Response and recovery are key to responding to cyberthreats
Megan Crouse: In terms of prioritizing spending with an IT budget, ransomware and data theft are often discussed. Would you say that those are good to focus on, or should CISOs focus elsewhere, or is it very much dependent on what you have seen in your own organization?
Nick Godfrey: Data theft and ransomware attacks are very common; therefore, you have to, as a CISO, a security team and a CPO, focus on those sorts of things. Ransomware in particular is an interesting risk to try and manage and actually can be quite helpful in terms of framing the way to think about the end-to-end of the security program. It requires you to think through a comprehensive approach to the response and recovery aspects of the security program, and, in particular, your ability to rebuild critical infrastructure to restore data and ultimately to restore services.
Focusing on those things will not only improve your ability to respond to those things specifically, but actually will also improve your ability to manage your IT and your infrastructure because you move to a place where, instead of not understanding your IT and how you’re going to rebuild it, you have the ability to rebuild it. If you have the ability to rebuild your IT and restore your data on a regular basis, that actually creates a situation where it’s a lot easier for you to aggressively vulnerability manage and patch the underlying infrastructure.
Why? Because if you patch it and it breaks, you don’t have to restore it and get it working. So, focusing on the specific nature of ransomware and what it causes you to have to think about actually has a positive effect beyond your ability to manage ransomware.
SEE: A botnet threat in the U.S. targeted critical infrastructure. (TechRepublic)
CISOs need buy-in from other budget decision-makers
Megan Crouse: How should tech professionals and tech executives educate other budget-decision makers on security priorities?
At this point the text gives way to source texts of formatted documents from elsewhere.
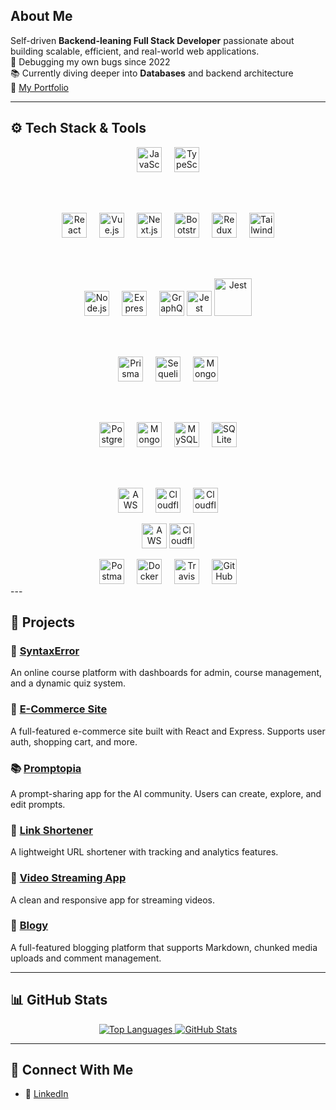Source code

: ## About Me

Self-driven **Backend-leaning Full Stack Developer** passionate about building scalable, efficient, and real-world web applications.  
🐞 Debugging my own bugs since 2022  
📚 Currently diving deeper into **Databases** and backend architecture  
📄 [My Portfolio](https://my-portfolio-eta-ecru-74.vercel.app/)

---

## ⚙️ Tech Stack & Tools

<div align="center">

<!-- Languages -->
<img src="https://cdn.jsdelivr.net/gh/devicons/devicon/icons/javascript/javascript-original.svg" height="40" width="40" alt="JavaScript" />
<img width="12" />
<img src="https://cdn.jsdelivr.net/gh/devicons/devicon/icons/typescript/typescript-original.svg" height="40" width="40" alt="TypeScript" />

<br><br>

<!-- Frontend -->
<img src="https://cdn.jsdelivr.net/gh/devicons/devicon/icons/react/react-original.svg" height="40" width="40" alt="React" />
<img width="12" />
<img src="https://cdn.jsdelivr.net/gh/devicons/devicon/icons/vuejs/vuejs-original.svg" height="40" width="40" alt="Vue.js" />
<img width="12" />
<img src="https://cdn.jsdelivr.net/gh/devicons/devicon/icons/nextjs/nextjs-original.svg" height="40" width="40" alt="Next.js" />
<img width="12" />
<img src="https://cdn.jsdelivr.net/gh/devicons/devicon/icons/bootstrap/bootstrap-original.svg" height="40" width="40" alt="Bootstrap" />
<img width="12" />
<img src="https://cdn.jsdelivr.net/gh/devicons/devicon/icons/redux/redux-original.svg" height="40" width="40" alt="Redux" />
<img width="12" />
<img src="https://cdn.jsdelivr.net/gh/devicons/devicon/icons/tailwindcss/tailwindcss-original.svg" height="40" width="40" alt="Tailwind CSS" />

<br><br>

<!-- Backend -->
<img src="https://cdn.jsdelivr.net/gh/devicons/devicon/icons/nodejs/nodejs-original.svg" height="40" width="40" alt="Node.js" />
<img width="12" />
<img src="https://cdn.jsdelivr.net/gh/devicons/devicon/icons/express/express-original.svg" height="40" width="40" alt="Express.js" />
<img width="12" />
<img src="https://cdn.jsdelivr.net/gh/devicons/devicon/icons/graphql/graphql-plain.svg" height="40" width="40" alt="GraphQL" />
<img src="https://cdn.jsdelivr.net/gh/devicons/devicon/icons/jest/jest-plain.svg" height="40" width="40" alt="Jest" />
<img src="https://cdn.jsdelivr.net/gh/devicons/devicon/icons/puppeteer/puppeteer-original.svg" height="60" width="60" alt="Jest" />


<br><br>

<!-- ORMs -->
<img src="https://cdn.jsdelivr.net/gh/devicons/devicon/icons/prisma/prisma-original.svg" height="40" width="40" alt="Prisma" />
<img width="12" />
<img src="https://cdn.jsdelivr.net/gh/devicons/devicon/icons/sequelize/sequelize-original.svg" height="40" width="40" alt="Sequelize" />
<img width="12" />
<img src="https://cdn.jsdelivr.net/gh/devicons/devicon/icons/mongoose/mongoose-original.svg" height="40" width="40" alt="Mongoose" />

<br><br>

<!-- Databases -->
<img src="https://cdn.jsdelivr.net/gh/devicons/devicon/icons/postgresql/postgresql-original.svg" height="40" width="40" alt="PostgreSQL" />
<img width="12" />
<img src="https://cdn.jsdelivr.net/gh/devicons/devicon/icons/mongodb/mongodb-original.svg" height="40" width="40" alt="MongoDB" />
<img width="12" />
<img src="https://cdn.jsdelivr.net/gh/devicons/devicon/icons/mysql/mysql-original.svg" height="40" width="40" alt="MySQL" />
<img width="12" />
<img src="https://cdn.jsdelivr.net/gh/devicons/devicon/icons/sqlite/sqlite-original.svg" height="40" width="40" alt="SQLite" />

<br><br>

<!-- Cloud & Storage -->
<img src="https://cdn.jsdelivr.net/gh/devicons/devicon/icons/amazonwebservices/amazonwebservices-original-wordmark.svg" height="40" width="40" alt="AWS" />
<img width="12" />
<img src="https://cdn.jsdelivr.net/gh/devicons/devicon/icons/cloudflare/cloudflare-original.svg" height="40" width="40" alt="Cloudflare" />
<img width="12" />
<img src="https://cdn.jsdelivr.net/gh/devicons/devicon/icons/cloudflareworkers/cloudflareworkers-original.svg" height="40" width="40" alt="Cloudflare Workers" />


<!-- Storage -->
<span><img src="https://raw.githubusercontent.com/marwin1991/profile-technology-icons/main/cloud/aws-s3.svg" height="40" alt="AWS S3" /></span>
<span><img src="https://avatars.githubusercontent.com/u/59522545?s=200&v=4" height="40" alt="Cloudflare R2" /></span>

<!-- Tools -->
<img src="https://cdn.jsdelivr.net/gh/devicons/devicon/icons/postman/postman-original.svg" height="40" width="40" alt="Postman" />
<img width="12" />
<img src="https://cdn.jsdelivr.net/gh/devicons/devicon/icons/docker/docker-original.svg" height="40" width="40" alt="Docker" />
<img width="12" />
<img src="https://cdn.jsdelivr.net/gh/devicons/devicon/icons/travis/travis-original.svg" height="40" width="40" alt="Travis CI" />
<img width="12" />
<img src="https://cdn.jsdelivr.net/gh/devicons/devicon/icons/githubactions/githubactions-original.svg" height="40" width="40" alt="GitHub Actions" />


</div>
---

## 📌 Projects

### 🧠 [SyntaxError](https://sytnax-error.vercel.app/)
An online course platform with dashboards for admin, course management, and a dynamic quiz system.

### 🛒 [E-Commerce Site](https://github.com/Khemu1/Omni-Store-E-Commerce)  
A full-featured e-commerce site built with React and Express. Supports user auth, shopping cart, and more.

### 📚 [Promptopia](https://github.com/Khemu1/promptopia)  
A prompt-sharing app for the AI community. Users can create, explore, and edit prompts.

### 🔗 [Link Shortener](https://github.com/Khemu1/Code-Clause-Internship-Link-Shortner)  
A lightweight URL shortener with tracking and analytics features.

### 🎥 [Video Streaming App](https://github.com/Khemu1/Code-Clause-Internship-Video-Streaming-Application)  
A clean and responsive app for streaming videos.

### 📝 [Blogy](https://github.com/Khemu1/blogy)  
A full-featured blogging platform that supports Markdown, chunked media uploads and comment management.

---

## 📊 GitHub Stats

<div align="center">
  <a href="https://github.com/khemu1">
    <img src="https://github-readme-stats.vercel.app/api/top-langs/?username=khemu1&layout=compact&theme=radical&hide=java" alt="Top Languages" />
  </a>
  <a href="https://github.com/khemu1">
    <img src="https://github-readme-stats.vercel.app/api?username=khemu1&show_icons=true&theme=radical&include_all_commits=true&count_private=true" alt="GitHub Stats" />
  </a>
</div>

---

## 🤝 Connect With Me

- 💼 [LinkedIn](https://www.linkedin.com/in/ali-hegazy-379030254/)
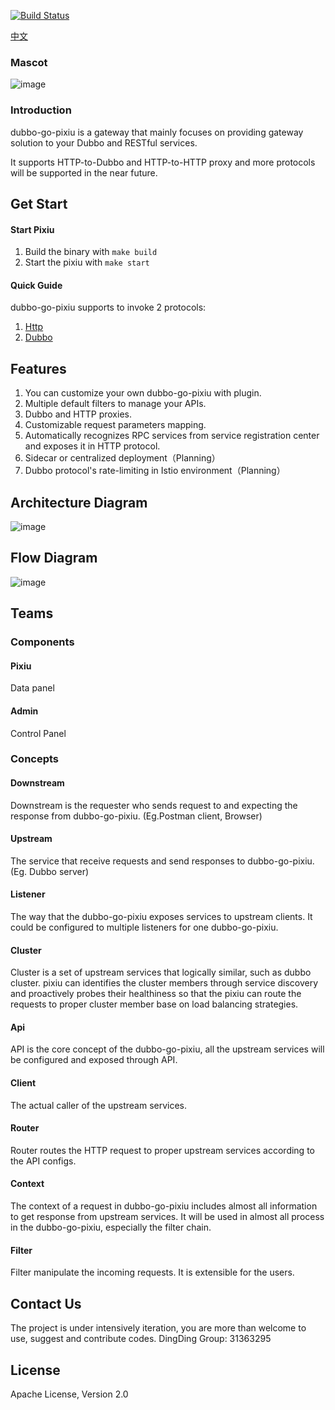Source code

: [![Build Status](https://travis-ci.org/dubbogo/dubbo-go-pixiu.svg?branch=master)](https://travis-ci.org/dubbogo/dubbo-go-pixiu)

[中文](./README_CN.md) 

### Mascot
![image](https://raw.githubusercontent.com/dubbogo/dubbo-go-pixiu/develop/docs/images/pixiu-logo.jpg)
    
### Introduction

dubbo-go-pixiu is a gateway that mainly focuses on providing gateway solution to your Dubbo and RESTful services.

It supports HTTP-to-Dubbo and HTTP-to-HTTP proxy and more protocols will be supported in the near future.

## Get Start
#### Start Pixiu
1. Build the binary with `make build`
2. Start the pixiu with `make start`

#### Quick Guide
dubbo-go-pixiu supports to invoke 2 protocols:

1. [Http](https://github.com/dubbogo/dubbo-go-pixiu/blob/develop/docs/sample/http.md) 
2. [Dubbo](https://github.com/dubbogo/dubbo-go-pixiu/blob/develop/docs/sample/dubbo.md)

## Features
1. You can customize your own dubbo-go-pixiu with plugin.
2. Multiple default filters to manage your APIs.
3. Dubbo and HTTP proxies.
4. Customizable request parameters mapping.
5. Automatically recognizes RPC services from service registration center and exposes it in HTTP protocol.
4. Sidecar or centralized deployment（Planning）
5. Dubbo protocol's rate-limiting in Istio environment（Planning）

## Architecture Diagram
![image](https://raw.githubusercontent.com/dubbogo/dubbo-go-pixiu/master/docs/images/dubbgopixiu-infrastructure.png)
## Flow Diagram
![image](https://raw.githubusercontent.com/dubbogo/dubbo-go-pixiu/master/docs/images/dubbogopixiu-procedure.png)

## Teams
### Components
#### Pixiu
Data panel
#### Admin
Control Panel
### Concepts
#### Downstream
Downstream is the requester who sends request to and expecting the response from dubbo-go-pixiu. (Eg.Postman client, Browser)
#### Upstream
The service that receive requests and send responses to dubbo-go-pixiu. (Eg. Dubbo server)
#### Listener
The way that the dubbo-go-pixiu exposes services to upstream clients. It could be configured to multiple listeners for one dubbo-go-pixiu.
#### Cluster
Cluster is a set of upstream services that logically similar, such as dubbo cluster. pixiu can identifies the cluster members through service discovery and proactively probes their healthiness so that the pixiu can route the requests to proper cluster member base on load balancing strategies.
#### Api
API is the core concept of the dubbo-go-pixiu, all the upstream services will be configured and exposed through API.
#### Client
The actual caller of the upstream services.
#### Router
Router routes the HTTP request to proper upstream services according to the API configs.
#### Context
The context of a request in dubbo-go-pixiu includes almost all information to get response from upstream services. It will be used in almost all process in the dubbo-go-pixiu, especially the filter chain.
#### Filter
Filter manipulate the incoming requests. It is extensible for the users.
## Contact Us
The project is under intensively iteration, you are more than welcome to use, suggest and contribute codes. DingDing Group: 31363295
## License

Apache License, Version 2.0
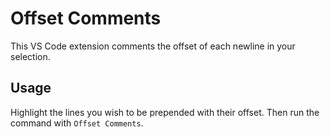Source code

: # Offset Comments

This VS Code extension comments the offset of each newline in your selection.

## Usage

Highlight the lines you wish to be prepended with their offset. Then run the command with `Offset Comments`.
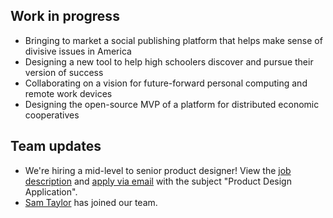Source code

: 

## Work in progress

- Bringing to market a social publishing platform that helps make sense of divisive issues in America
- Designing a new tool to help high schoolers discover and pursue their version of success
- Collaborating on a vision for future-forward personal computing and remote work devices
- Designing the open-source MVP of a platform for distributed economic cooperatives


## Team updates
- We're hiring a mid-level to senior product designer! View the [job description](https://www.notion.so/garden3d/Product-Designer-b5060ab97f60435e80078bee35fb0866) and [apply via email](mailto:hello@hydraulics.nyc) with the subject "Product Design Application".
- [Sam Taylor](https://tohumankind.com/info) has joined our team.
Nick Godfrey: The first thing is you have to find ways to do it holistically. If there is a disconnected conversation on a security budget versus a technology budget, then you can lose an enormous opportunity to have that join-up conversation. You can create conditions where security is talked about as being a percentage of a technology budget, which I don’t think is necessarily very helpful.
Having the CISO and the CPO working together and presenting together to the board on how the combined portfolio of technology projects and security is ultimately improving the technology risk profile, in addition to achieving other commercial goals and business goals, is the right approach. They shouldn’t just think of security spend as security spend; they should think about quite a lot of technology spend as security spend.
The more that we can embed the conversation around security and cybersecurity and technology risk into the other conversations that are always happening at the board, the more that we can make it a mainstream risk and consideration in the same way that the boards think about financial and operational risks. Yes, the chief financial officer will periodically talk through the overall organization’s financial position and risk management, but you’ll also see the CIO in the context of IT and the CISO in the context of security talking about financial aspects of their business.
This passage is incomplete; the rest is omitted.